Winning the Linux Wars
Competing with Linux once filled Microsoft partners with dread, but now many are taking on the open source operating system with growing self-confidence -- and success. Here are the tactics for winning the fight.
It was the kind of scenario that used to strike fear into Microsoft partners' hearts, and Tim Marshall remembers it well. A midsize business was evaluating collaboration solutions, recalls Marshall, vice president of technology at Neudesic LLC, an Irvine, Calif.-based solution provider and Microsoft Gold Certified Partner.
"Microsoft came in and pitched Exchange and SharePoint and so forth to the customer and said the licensing was going to be $500,000, give or take," he says. Then another vendor came along and proposed a Linux-based solution with licensing price tag that was hard to beat: zero. That's when Microsoft called in Neudesic.

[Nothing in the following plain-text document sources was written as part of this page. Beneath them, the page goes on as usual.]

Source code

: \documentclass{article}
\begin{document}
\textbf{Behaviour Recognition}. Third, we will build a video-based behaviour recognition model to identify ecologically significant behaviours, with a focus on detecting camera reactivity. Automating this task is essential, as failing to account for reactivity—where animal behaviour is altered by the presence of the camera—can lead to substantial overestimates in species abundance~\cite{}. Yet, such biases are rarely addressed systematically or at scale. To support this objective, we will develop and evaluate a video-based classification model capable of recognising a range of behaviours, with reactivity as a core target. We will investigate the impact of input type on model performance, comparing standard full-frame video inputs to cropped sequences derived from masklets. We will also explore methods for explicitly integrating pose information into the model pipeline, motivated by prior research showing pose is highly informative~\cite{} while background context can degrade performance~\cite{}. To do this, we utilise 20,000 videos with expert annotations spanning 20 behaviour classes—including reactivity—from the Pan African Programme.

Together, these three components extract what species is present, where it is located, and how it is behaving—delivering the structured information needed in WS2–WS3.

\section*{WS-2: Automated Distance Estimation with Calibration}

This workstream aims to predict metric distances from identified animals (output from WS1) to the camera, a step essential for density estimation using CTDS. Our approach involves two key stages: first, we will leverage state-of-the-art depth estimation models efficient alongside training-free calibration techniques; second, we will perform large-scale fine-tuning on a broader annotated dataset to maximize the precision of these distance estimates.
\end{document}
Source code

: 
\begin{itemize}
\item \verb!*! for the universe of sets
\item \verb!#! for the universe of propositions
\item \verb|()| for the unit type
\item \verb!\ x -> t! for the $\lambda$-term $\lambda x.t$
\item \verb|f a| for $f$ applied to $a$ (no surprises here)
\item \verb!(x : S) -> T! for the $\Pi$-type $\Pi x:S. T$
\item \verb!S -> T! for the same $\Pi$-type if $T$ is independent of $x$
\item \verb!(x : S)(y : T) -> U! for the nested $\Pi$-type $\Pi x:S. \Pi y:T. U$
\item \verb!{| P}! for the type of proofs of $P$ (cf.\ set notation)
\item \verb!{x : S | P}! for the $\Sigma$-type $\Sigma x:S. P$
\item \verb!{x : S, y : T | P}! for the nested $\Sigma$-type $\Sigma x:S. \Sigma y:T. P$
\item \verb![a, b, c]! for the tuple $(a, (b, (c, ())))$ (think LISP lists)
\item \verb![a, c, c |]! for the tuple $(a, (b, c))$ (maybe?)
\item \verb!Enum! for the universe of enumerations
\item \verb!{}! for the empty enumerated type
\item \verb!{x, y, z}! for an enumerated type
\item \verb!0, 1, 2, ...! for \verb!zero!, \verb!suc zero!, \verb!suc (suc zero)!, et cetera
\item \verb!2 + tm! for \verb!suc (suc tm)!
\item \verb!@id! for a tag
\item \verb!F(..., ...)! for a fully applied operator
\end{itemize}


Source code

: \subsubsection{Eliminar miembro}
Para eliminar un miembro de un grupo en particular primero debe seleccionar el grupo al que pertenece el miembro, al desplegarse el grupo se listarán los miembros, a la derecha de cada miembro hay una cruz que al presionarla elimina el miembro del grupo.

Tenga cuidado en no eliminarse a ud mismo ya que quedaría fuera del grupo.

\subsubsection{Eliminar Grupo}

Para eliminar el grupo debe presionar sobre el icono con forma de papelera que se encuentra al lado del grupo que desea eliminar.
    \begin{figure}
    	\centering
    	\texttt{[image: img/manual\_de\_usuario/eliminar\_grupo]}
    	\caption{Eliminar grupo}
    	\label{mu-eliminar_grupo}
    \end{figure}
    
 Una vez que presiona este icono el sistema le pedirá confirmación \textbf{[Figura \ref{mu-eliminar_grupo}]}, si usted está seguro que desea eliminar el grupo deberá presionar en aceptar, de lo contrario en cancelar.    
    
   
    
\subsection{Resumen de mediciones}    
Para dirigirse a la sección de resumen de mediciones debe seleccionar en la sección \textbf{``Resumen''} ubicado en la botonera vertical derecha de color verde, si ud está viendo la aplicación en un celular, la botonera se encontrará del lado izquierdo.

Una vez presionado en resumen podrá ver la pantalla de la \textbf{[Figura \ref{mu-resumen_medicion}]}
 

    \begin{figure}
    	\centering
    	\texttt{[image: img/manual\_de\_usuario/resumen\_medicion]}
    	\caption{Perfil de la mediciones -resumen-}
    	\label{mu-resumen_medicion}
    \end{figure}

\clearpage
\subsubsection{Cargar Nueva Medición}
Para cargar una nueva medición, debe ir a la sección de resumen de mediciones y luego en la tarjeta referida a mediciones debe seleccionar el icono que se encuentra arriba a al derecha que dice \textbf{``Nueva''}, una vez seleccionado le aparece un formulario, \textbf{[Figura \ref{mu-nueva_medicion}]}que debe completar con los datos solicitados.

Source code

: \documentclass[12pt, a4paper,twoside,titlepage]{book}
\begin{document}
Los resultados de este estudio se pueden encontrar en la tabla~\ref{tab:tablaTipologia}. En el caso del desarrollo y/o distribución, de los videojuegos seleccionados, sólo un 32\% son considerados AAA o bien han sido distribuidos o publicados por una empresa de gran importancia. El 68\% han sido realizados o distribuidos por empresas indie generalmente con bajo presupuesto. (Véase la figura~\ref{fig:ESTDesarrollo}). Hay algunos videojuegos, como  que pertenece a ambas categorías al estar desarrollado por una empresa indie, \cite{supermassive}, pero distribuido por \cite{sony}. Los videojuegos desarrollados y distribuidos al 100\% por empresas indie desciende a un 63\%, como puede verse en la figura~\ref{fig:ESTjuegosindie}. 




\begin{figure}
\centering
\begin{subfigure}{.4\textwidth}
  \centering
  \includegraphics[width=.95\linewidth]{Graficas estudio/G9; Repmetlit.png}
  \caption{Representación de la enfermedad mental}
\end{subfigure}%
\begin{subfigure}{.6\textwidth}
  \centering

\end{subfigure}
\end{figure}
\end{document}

"Fortunately, I had an opportunity to meet with the chairman of the board," Marshall recalls. He urged that executive to focus on the overall cost of implementing and supporting the solution, rather than just on the underlying software's sticker price. From that perspective, Marshall argued, going with Microsoft would require an $800,000 outlay all told, "but in order to rebuild all of the things that SharePoint provides, it was going to be $1.1 million" if the customer chose Linux. "So there was a $300,000 difference, despite the fact that Linux is free," Marshall observes. Neudesic won the deal.
Such stories help explain why Microsoft partners who once dreaded battling Linux are now taking on the open source operating system with growing confidence. By aggressively challenging Linux's perceived strengths and highlighting Microsoft's overlooked advantages, partners are finding they cannot only compete with Linux, but beat it decisively.